***** The data *****

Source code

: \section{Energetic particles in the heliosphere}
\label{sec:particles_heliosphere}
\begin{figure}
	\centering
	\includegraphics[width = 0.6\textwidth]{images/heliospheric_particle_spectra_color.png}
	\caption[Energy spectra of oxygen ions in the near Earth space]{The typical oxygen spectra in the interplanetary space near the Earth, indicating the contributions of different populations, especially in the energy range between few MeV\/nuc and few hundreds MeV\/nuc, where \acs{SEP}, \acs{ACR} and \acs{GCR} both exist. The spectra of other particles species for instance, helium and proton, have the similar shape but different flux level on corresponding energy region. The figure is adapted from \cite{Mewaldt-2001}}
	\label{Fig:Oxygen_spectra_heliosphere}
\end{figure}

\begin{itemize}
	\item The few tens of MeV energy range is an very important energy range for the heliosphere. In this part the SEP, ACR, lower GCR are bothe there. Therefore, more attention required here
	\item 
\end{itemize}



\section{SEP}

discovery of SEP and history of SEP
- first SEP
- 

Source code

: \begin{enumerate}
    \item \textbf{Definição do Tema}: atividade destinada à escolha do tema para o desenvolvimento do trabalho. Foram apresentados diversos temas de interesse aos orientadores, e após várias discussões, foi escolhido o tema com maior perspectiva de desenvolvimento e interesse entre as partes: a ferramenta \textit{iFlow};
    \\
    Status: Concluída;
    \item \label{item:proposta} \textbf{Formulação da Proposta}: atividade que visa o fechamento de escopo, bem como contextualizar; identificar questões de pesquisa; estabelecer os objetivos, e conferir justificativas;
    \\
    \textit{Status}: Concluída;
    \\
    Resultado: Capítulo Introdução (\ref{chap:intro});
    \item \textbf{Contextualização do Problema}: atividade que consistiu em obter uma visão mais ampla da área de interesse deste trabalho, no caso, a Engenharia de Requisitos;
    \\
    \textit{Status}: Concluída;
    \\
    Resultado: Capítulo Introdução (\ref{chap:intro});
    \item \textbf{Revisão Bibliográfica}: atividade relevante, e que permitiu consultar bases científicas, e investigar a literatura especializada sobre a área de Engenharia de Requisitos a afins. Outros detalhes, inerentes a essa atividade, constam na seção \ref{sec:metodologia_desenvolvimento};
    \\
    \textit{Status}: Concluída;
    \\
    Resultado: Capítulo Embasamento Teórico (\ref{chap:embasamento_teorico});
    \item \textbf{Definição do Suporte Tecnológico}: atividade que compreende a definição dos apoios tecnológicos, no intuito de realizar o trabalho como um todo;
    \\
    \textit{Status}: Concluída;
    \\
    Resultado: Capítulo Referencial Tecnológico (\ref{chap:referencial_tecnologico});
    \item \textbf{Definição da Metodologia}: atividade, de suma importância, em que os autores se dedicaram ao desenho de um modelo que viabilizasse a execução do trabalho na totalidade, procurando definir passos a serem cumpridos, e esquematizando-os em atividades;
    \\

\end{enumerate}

*****

**Task directions**
Transcribe the records above exactly, beginning at the line that contains "- first SEP" and ending with the line that contains "Resultado: Capítulo Referencial", both included, and nothing else.

**Answer space**
- first SEP
- 

Source code

: \begin{enumerate}
    \item \textbf{Definição do Tema}: atividade destinada à escolha do tema para o desenvolvimento do trabalho. Foram apresentados diversos temas de interesse aos orientadores, e após várias discussões, foi escolhido o tema com maior perspectiva de desenvolvimento e interesse entre as partes: a ferramenta \textit{iFlow};
    \\
    Status: Concluída;
    \item \label{item:proposta} \textbf{Formulação da Proposta}: atividade que visa o fechamento de escopo, bem como contextualizar; identificar questões de pesquisa; estabelecer os objetivos, e conferir justificativas;
    \\
    \textit{Status}: Concluída;
    \\
    Resultado: Capítulo Introdução (\ref{chap:intro});
    \item \textbf{Contextualização do Problema}: atividade que consistiu em obter uma visão mais ampla da área de interesse deste trabalho, no caso, a Engenharia de Requisitos;
    \\
    \textit{Status}: Concluída;
    \\
    Resultado: Capítulo Introdução (\ref{chap:intro});
    \item \textbf{Revisão Bibliográfica}: atividade relevante, e que permitiu consultar bases científicas, e investigar a literatura especializada sobre a área de Engenharia de Requisitos a afins. Outros detalhes, inerentes a essa atividade, constam na seção \ref{sec:metodologia_desenvolvimento};
    \\
    \textit{Status}: Concluída;
    \\
    Resultado: Capítulo Embasamento Teórico (\ref{chap:embasamento_teorico});
    \item \textbf{Definição do Suporte Tecnológico}: atividade que compreende a definição dos apoios tecnológicos, no intuito de realizar o trabalho como um todo;
    \\
    \textit{Status}: Concluída;
    \\
    Resultado: Capítulo Referencial Tecnológico (\ref{chap:referencial_tecnologico});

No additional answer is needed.